Whenever "Prove" appears in a line, please copy that line from the data.
*** DATA FOR THIS TASK ***
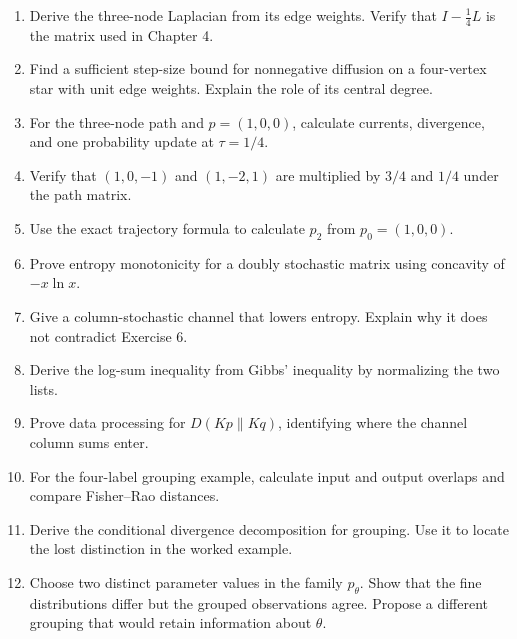 \documentclass[11pt,oneside,openany]{book}
\theoremstyle{definition}
\theoremstyle{remark}
\newenvironment{exercises}{\begin{enumerate}[label=\thechapter.\arabic*,ref=\thechapter.\arabic*,leftmargin=2.8em,itemsep=6pt]}{\end{enumerate}}
\numberwithin{equation}{chapter}
\begin{document}
\begin{exercises}

\item 

Derive the three-node Laplacian from its edge weights. Verify that \(I-\tfrac14L\) is the matrix used in Chapter 4.

\item 

Find a sufficient step-size bound for nonnegative diffusion on a four-vertex star with unit edge weights. Explain the role of its central degree.

\item 

For the three-node path and \(p=(1,0,0)\), calculate currents, divergence, and one probability update at \(\tau=1/4\).

\item 

Verify that \((1,0,-1)\) and \((1,-2,1)\) are multiplied by \(3/4\) and \(1/4\) under the path matrix.

\item 

Use the exact trajectory formula to calculate \(p_2\) from \(p_0=(1,0,0)\).

\item 

Prove entropy monotonicity for a doubly stochastic matrix using concavity of \(-x\ln x\).

\item 

Give a column-stochastic channel that lowers entropy. Explain why it does not contradict Exercise 6.

\item 

Derive the log-sum inequality from Gibbs' inequality by normalizing the two lists.

\item 

Prove data processing for \(D(Kp\|Kq)\), identifying where the channel column sums enter.

\item 

For the four-label grouping example, calculate input and output overlaps and compare Fisher--Rao distances.

\item 

Derive the conditional divergence decomposition for grouping. Use it to locate the lost distinction in the worked example.

\item 

Choose two distinct parameter values in the family \(p_\theta\). Show that the fine distributions differ but the grouped observations agree. Propose a different grouping that would retain information about \(\theta\).

\end{exercises}
\end{document}
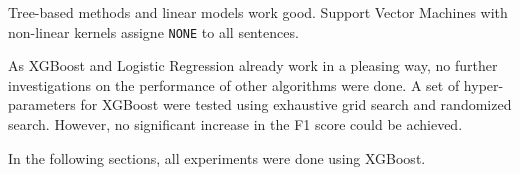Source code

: %
%
%
%
%
%
%
%
%
%
%
%
%
%
%
%
%


Tree-based methods and linear models work good. Support Vector Machines with non-linear kernels assigne \texttt{NONE} to all sentences.

As XGBoost and Logistic Regression already work in a pleasing way, no further investigations on the performance of other algorithms were done. A set of hyper-parameters for XGBoost were tested using exhaustive grid search and randomized search. However, no significant increase in the F1 score could be achieved.

In the following sections, all experiments were done using XGBoost.


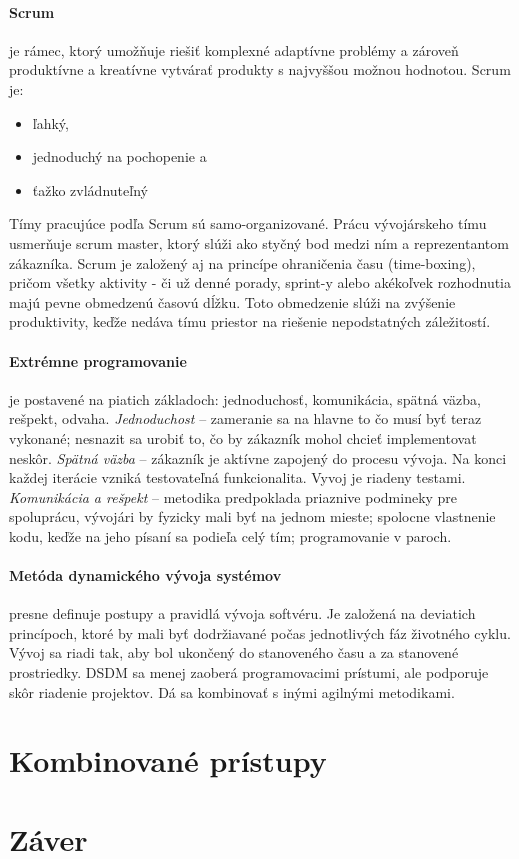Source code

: \documentclass[10pt,twoside,slovak,a4paper]{article}
\begin{document}
\paragraph{Scrum}je rámec, ktorý umožňuje riešiť komplexné adaptívne problémy a zároveň produktívne a kreatívne vytvárať produkty s najvyššou možnou hodnotou. Scrum je: 
\begin{itemize}
\item  ľahký,
\item jednoduchý na pochopenie a
\item ťažko zvládnuteľný
\end{itemize}
Tímy pracujúce podľa Scrum sú samo-organizované. Prácu vývojárskeho tímu usmerňuje scrum master, ktorý slúži ako styčný bod medzi ním a reprezentantom zákazníka. Scrum je založený aj na princípe ohraničenia času (time-boxing), pričom všetky aktivity - či už denné porady, sprint-y alebo akékoľvek rozhodnutia majú pevne obmedzenú časovú dĺžku. Toto obmedzenie slúži na zvýšenie produktivity, keďže nedáva tímu priestor na riešenie nepodstatných záležitostí. 

\paragraph{Extrémne programovanie}je postavené na piatich základoch: jednoduchosť, komunikácia, spätná väzba, rešpekt, odvaha.
\emph{Jednoduchost} – zameranie sa na hlavne to čo musí byť teraz vykonané; nesnazit sa urobiť to, čo by zákazník mohol chcieť implementovat neskôr.
\emph{Spätná väzba} – zákazník je aktívne zapojený do procesu vývoja. Na konci každej iterácie vzniká testovateľná funkcionalita. Vyvoj je riadeny testami. 
\emph{Komunikácia a rešpekt} – metodika predpoklada priaznive podmineky pre spoluprácu, vývojári by fyzicky mali byť na jednom mieste; spolocne vlastnenie kodu, keďže na jeho písaní sa podieľa celý tím; programovanie v paroch.
\paragraph{Metóda dynamického vývoja systémov}presne definuje postupy a pravidlá vývoja softvéru. Je založená na deviatich princípoch, ktoré by mali byť dodržiavané počas jednotlivých fáz životného cyklu. Vývoj sa riadi tak, aby bol ukončený do stanoveného času a za stanovené prostriedky. DSDM sa menej zaoberá programovacimi prístumi, ale podporuje skôr riadenie projektov. Dá sa kombinovať s inými agilnými metodikami.

\section{Kombinované prístupy}


\section{Záver}



\end{document}
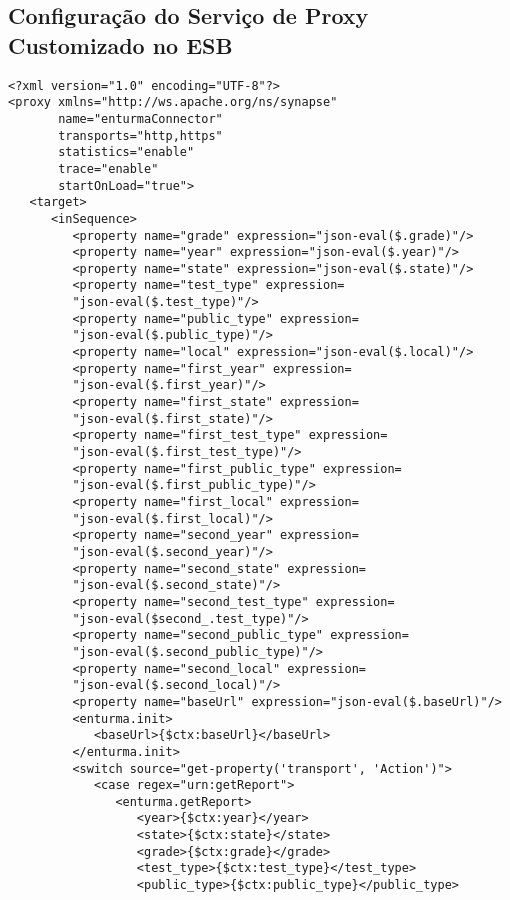 \begin{apendicesenv}

\partapendices

\chapter{Configuração do Serviço de Proxy Customizado no ESB}
\begin{lstlisting}
<?xml version="1.0" encoding="UTF-8"?>
<proxy xmlns="http://ws.apache.org/ns/synapse"
       name="enturmaConnector"
       transports="http,https"
       statistics="enable"
       trace="enable"
       startOnLoad="true">
   <target>
      <inSequence>
         <property name="grade" expression="json-eval($.grade)"/>
         <property name="year" expression="json-eval($.year)"/>
         <property name="state" expression="json-eval($.state)"/>
         <property name="test_type" expression=
         "json-eval($.test_type)"/>
         <property name="public_type" expression=
         "json-eval($.public_type)"/>
         <property name="local" expression="json-eval($.local)"/>
         <property name="first_year" expression=
         "json-eval($.first_year)"/>
         <property name="first_state" expression=
         "json-eval($.first_state)"/>
         <property name="first_test_type" expression=
         "json-eval($.first_test_type)"/>
         <property name="first_public_type" expression=
         "json-eval($.first_public_type)"/>
         <property name="first_local" expression=
         "json-eval($.first_local)"/>
         <property name="second_year" expression=
         "json-eval($.second_year)"/>
         <property name="second_state" expression=
         "json-eval($.second_state)"/>
         <property name="second_test_type" expression=
         "json-eval($second_.test_type)"/>
         <property name="second_public_type" expression=
         "json-eval($.second_public_type)"/>
         <property name="second_local" expression=
         "json-eval($.second_local)"/>
         <property name="baseUrl" expression="json-eval($.baseUrl)"/>
         <enturma.init>
            <baseUrl>{$ctx:baseUrl}</baseUrl>
         </enturma.init>
         <switch source="get-property('transport', 'Action')">
            <case regex="urn:getReport">
               <enturma.getReport>
                  <year>{$ctx:year}</year>
                  <state>{$ctx:state}</state>
                  <grade>{$ctx:grade}</grade>
                  <test_type>{$ctx:test_type}</test_type>
                  <public_type>{$ctx:public_type}</public_type>

\end{lstlisting}
\end{apendicesenv}
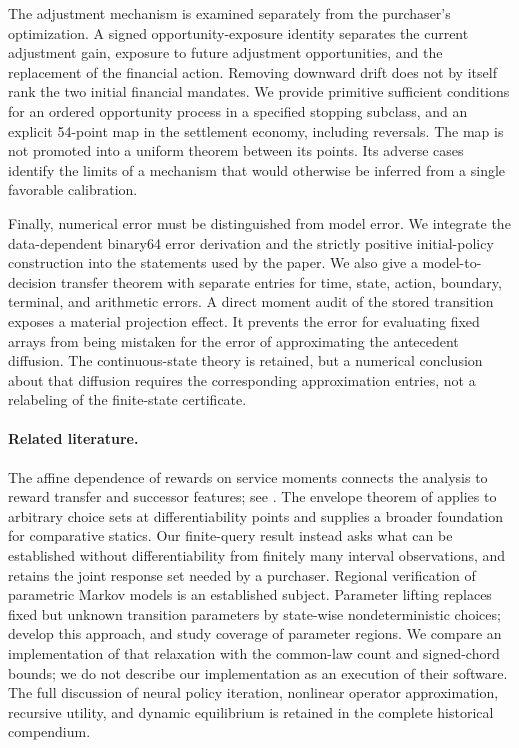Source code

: The adjustment mechanism is examined separately from the purchaser's optimization. A signed opportunity-exposure identity separates the current adjustment gain, exposure to future adjustment opportunities, and the replacement of the financial action. Removing downward drift does not by itself rank the two initial financial mandates. We provide primitive sufficient conditions for an ordered opportunity process in a specified stopping subclass, and an explicit 54-point map in the settlement economy, including reversals. The map is not promoted into a uniform theorem between its points. Its adverse cases identify the limits of a mechanism that would otherwise be inferred from a single favorable calibration.

Finally, numerical error must be distinguished from model error. We integrate the data-dependent binary64 error derivation and the strictly positive initial-policy construction into the statements used by the paper. We also give a model-to-decision transfer theorem with separate entries for time, state, action, boundary, terminal, and arithmetic errors. A direct moment audit of the stored transition exposes a material projection effect. It prevents the error for evaluating fixed arrays from being mistaken for the error of approximating the antecedent diffusion. The continuous-state theory is retained, but a numerical conclusion about that diffusion requires the corresponding approximation entries, not a relabeling of the finite-state certificate.

\paragraph*{Related literature.}
The affine dependence of rewards on service moments connects the analysis to reward transfer and successor features; see \citet{alegre2022}. The envelope theorem of \citet{milgrom2002} applies to arbitrary choice sets at differentiability points and supplies a broader foundation for comparative statics. Our finite-query result instead asks what can be established without differentiability from finitely many interval observations, and retains the joint response set needed by a purchaser. Regional verification of parametric Markov models is an established subject. Parameter lifting replaces fixed but unknown transition parameters by state-wise nondeterministic choices; \citet{quatmann2016} develop this approach, and \citet{junges2019} study coverage of parameter regions. We compare an implementation of that relaxation with the common-law count and signed-chord bounds; we do not describe our implementation as an execution of their software. The full discussion of neural policy iteration, nonlinear operator approximation, recursive utility, and dynamic equilibrium is retained in the complete historical compendium.

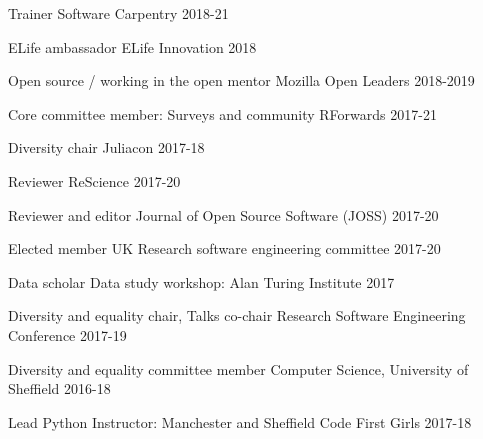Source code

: \begin{cvpress}
\cvpres
{Trainer} %
{Software Carpentry}
{2018-21}

\cvpres
{ELife ambassador}
{ELife Innovation}
{2018}

\cvpres
{Open source / working in the open mentor} %
{Mozilla Open Leaders} %
{2018-2019} %

\cvpres
{Core committee member: Surveys and community} %
{RForwards}
{2017-21} %

\cvpres
{Diversity chair} %
{Juliacon} %
{2017-18} %

\cvpres
{Reviewer} %
{ReScience} %
{2017-20} %


\cvpres
{Reviewer and editor} %
{Journal of Open Source Software (JOSS)} %
{2017-20} %



\cvpres
{Elected member} %
{UK Research software engineering committee} %
{2017-20} %

\cvpres
{Data scholar} %
{Data study workshop: Alan Turing Institute} %
{2017} %


\cvpres
{Diversity and equality chair, Talks co-chair} %
{Research Software Engineering Conference} %
{2017-19} %


\cvpres
{Diversity and equality committee member} %
{Computer Science, University of Sheffield} %
{2016-18} %


\cvpres
{Lead Python Instructor: Manchester and Sheffield} %
{Code First Girls} %
{2017-18} %




\end{cvpress}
*** End of DATA FOR THIS TASK ***
RESPONSE TO THE EXERCISE |
Prove entropy monotonicity for a doubly stochastic matrix using concavity of \(-x\ln x\).
Prove data processing for \(D(Kp\|Kq)\), identifying where the channel column sums enter.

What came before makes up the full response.